» Given information
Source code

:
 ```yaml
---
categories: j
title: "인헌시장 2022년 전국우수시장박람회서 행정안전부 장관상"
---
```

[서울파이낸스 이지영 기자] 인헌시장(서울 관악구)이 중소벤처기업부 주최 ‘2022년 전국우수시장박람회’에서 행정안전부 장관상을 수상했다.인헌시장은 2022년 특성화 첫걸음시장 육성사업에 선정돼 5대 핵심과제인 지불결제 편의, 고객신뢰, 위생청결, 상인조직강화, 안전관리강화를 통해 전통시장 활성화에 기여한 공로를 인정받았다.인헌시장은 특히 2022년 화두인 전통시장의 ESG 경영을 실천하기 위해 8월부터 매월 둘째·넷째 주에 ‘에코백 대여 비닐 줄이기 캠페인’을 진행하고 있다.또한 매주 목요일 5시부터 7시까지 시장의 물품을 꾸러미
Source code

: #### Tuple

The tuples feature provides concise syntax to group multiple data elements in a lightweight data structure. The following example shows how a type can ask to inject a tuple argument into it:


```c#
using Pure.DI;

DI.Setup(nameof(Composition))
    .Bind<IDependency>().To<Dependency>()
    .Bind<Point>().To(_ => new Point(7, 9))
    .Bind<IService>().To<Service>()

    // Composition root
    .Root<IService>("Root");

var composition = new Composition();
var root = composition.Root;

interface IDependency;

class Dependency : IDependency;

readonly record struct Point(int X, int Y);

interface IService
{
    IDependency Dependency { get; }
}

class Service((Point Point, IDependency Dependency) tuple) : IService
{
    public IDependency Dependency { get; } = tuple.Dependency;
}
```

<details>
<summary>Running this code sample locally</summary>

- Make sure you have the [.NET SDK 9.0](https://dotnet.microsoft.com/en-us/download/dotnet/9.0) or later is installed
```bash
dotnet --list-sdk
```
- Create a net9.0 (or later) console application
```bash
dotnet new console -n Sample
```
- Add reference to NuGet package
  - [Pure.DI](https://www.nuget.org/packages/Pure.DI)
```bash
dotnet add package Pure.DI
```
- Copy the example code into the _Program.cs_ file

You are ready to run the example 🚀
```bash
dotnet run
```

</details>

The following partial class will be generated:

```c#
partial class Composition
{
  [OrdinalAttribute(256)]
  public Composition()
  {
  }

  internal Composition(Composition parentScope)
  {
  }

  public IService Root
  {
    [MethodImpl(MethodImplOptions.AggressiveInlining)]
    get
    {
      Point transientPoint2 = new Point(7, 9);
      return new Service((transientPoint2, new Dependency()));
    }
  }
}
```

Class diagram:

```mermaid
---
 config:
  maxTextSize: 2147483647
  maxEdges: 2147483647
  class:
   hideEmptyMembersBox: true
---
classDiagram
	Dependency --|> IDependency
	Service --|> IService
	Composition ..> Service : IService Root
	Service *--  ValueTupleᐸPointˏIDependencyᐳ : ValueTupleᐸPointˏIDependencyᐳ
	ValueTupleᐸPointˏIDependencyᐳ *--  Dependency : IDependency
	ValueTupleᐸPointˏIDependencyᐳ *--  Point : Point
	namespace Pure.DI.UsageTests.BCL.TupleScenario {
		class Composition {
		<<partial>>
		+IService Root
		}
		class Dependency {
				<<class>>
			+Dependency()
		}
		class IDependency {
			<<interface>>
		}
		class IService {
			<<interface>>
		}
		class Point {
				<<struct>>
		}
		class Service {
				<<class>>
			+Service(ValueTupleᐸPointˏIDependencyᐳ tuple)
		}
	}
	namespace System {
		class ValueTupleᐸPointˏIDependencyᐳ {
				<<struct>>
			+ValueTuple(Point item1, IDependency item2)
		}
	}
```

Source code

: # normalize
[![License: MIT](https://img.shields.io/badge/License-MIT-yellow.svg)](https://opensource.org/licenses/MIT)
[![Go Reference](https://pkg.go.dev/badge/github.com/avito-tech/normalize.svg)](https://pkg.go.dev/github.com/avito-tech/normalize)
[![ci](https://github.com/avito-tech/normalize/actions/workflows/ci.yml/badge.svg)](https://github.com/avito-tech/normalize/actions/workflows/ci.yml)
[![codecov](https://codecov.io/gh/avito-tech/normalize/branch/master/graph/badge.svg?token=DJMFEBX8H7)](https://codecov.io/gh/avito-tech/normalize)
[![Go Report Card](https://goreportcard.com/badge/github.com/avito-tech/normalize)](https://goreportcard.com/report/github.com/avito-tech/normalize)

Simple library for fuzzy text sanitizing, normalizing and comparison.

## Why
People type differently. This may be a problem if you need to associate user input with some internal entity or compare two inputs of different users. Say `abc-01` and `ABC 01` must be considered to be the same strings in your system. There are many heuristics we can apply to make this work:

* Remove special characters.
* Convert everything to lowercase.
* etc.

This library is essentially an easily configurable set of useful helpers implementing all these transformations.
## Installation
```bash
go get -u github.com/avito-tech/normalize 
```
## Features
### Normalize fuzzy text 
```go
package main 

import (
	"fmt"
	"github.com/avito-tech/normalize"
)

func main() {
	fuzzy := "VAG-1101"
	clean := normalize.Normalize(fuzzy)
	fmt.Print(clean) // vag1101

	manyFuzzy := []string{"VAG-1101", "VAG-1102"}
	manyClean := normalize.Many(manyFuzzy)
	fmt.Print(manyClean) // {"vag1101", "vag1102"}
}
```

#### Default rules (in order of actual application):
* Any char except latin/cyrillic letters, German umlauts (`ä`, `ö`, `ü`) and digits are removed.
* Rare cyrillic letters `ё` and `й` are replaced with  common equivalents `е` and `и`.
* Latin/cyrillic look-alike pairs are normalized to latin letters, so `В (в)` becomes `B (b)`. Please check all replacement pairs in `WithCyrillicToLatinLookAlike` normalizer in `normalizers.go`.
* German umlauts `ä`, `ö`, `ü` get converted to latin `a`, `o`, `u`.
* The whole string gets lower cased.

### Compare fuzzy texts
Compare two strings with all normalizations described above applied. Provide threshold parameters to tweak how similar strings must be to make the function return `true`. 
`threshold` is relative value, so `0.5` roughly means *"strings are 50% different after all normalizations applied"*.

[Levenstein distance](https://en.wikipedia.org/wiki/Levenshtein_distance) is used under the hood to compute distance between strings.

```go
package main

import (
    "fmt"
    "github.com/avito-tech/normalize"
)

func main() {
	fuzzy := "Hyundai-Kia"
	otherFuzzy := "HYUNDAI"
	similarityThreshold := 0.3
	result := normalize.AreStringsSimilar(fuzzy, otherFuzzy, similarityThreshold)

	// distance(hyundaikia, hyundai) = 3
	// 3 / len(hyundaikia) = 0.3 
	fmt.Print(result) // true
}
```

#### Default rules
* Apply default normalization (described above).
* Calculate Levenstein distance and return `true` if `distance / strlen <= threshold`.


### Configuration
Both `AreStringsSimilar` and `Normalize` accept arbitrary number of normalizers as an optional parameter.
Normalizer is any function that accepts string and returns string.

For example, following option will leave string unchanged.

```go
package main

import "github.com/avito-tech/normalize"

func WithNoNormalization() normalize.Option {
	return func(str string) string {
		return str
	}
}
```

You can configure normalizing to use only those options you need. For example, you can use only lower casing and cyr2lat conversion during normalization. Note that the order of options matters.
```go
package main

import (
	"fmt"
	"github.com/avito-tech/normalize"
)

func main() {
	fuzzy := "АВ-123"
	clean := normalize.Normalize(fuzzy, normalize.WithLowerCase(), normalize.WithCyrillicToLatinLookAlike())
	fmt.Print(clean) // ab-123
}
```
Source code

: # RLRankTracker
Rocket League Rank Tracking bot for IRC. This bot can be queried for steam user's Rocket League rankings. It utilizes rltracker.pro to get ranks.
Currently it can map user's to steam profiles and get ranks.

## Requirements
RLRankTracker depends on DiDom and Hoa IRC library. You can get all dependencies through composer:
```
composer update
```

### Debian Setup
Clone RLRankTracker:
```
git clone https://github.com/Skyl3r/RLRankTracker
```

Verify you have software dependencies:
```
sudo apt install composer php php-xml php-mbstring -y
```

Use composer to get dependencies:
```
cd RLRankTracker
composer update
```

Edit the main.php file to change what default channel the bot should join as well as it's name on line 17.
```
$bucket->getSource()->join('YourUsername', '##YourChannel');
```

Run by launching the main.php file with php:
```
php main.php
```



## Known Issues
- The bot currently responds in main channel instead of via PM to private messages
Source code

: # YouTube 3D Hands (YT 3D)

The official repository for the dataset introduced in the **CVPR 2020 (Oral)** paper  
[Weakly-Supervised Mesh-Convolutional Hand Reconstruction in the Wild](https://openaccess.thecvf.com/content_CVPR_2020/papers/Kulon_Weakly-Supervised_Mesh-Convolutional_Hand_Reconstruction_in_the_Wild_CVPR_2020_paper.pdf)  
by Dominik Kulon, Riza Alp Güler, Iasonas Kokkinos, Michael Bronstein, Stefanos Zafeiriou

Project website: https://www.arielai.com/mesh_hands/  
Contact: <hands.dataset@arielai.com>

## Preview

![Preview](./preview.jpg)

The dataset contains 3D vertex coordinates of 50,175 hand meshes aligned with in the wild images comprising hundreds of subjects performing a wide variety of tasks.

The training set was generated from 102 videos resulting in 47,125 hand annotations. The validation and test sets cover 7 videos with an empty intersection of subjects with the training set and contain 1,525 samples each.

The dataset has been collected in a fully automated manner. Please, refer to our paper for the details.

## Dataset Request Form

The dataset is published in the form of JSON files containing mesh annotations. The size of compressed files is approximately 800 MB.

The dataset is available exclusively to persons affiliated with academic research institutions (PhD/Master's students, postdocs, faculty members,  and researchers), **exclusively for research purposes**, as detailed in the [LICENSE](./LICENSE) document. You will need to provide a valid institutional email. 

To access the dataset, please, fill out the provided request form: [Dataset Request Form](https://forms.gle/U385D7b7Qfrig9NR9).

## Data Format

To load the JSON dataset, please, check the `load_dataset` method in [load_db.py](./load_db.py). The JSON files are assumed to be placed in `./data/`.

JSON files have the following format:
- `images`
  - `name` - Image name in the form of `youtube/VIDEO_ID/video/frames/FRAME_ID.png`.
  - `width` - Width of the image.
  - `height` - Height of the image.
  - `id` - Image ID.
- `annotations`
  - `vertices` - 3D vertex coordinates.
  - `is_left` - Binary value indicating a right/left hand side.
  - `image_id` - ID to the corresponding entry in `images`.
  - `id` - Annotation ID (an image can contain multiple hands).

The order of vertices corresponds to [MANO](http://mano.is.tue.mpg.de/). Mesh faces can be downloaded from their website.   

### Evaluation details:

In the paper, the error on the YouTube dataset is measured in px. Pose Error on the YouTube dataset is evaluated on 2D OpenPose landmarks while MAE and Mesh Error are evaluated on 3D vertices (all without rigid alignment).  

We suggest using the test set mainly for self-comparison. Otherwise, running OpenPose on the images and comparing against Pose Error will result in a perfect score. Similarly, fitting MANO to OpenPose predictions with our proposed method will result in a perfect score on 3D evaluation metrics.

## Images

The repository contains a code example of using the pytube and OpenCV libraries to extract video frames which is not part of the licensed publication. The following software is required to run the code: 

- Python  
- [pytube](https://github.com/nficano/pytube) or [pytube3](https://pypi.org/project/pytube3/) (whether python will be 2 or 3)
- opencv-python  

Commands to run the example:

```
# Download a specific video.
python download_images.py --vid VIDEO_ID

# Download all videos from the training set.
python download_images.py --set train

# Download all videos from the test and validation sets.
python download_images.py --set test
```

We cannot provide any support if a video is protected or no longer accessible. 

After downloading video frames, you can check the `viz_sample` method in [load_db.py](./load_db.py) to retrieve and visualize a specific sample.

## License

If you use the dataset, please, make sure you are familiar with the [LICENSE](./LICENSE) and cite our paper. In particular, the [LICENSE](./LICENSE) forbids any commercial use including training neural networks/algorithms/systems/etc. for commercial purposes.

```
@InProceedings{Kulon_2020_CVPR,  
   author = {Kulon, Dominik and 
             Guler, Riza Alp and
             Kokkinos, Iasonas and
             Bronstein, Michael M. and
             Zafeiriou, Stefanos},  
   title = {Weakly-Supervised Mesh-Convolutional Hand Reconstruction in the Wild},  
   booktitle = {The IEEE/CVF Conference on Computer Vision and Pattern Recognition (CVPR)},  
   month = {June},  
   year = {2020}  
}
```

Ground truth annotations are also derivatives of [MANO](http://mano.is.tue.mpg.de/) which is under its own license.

» Exercise directions
Among the records, find each line where the word "Bind" occurs, and copy it.

» Solution
    .Bind<IDependency>().To<Dependency>()
    .Bind<Point>().To(_ => new Point(7, 9))
    .Bind<IService>().To<Service>()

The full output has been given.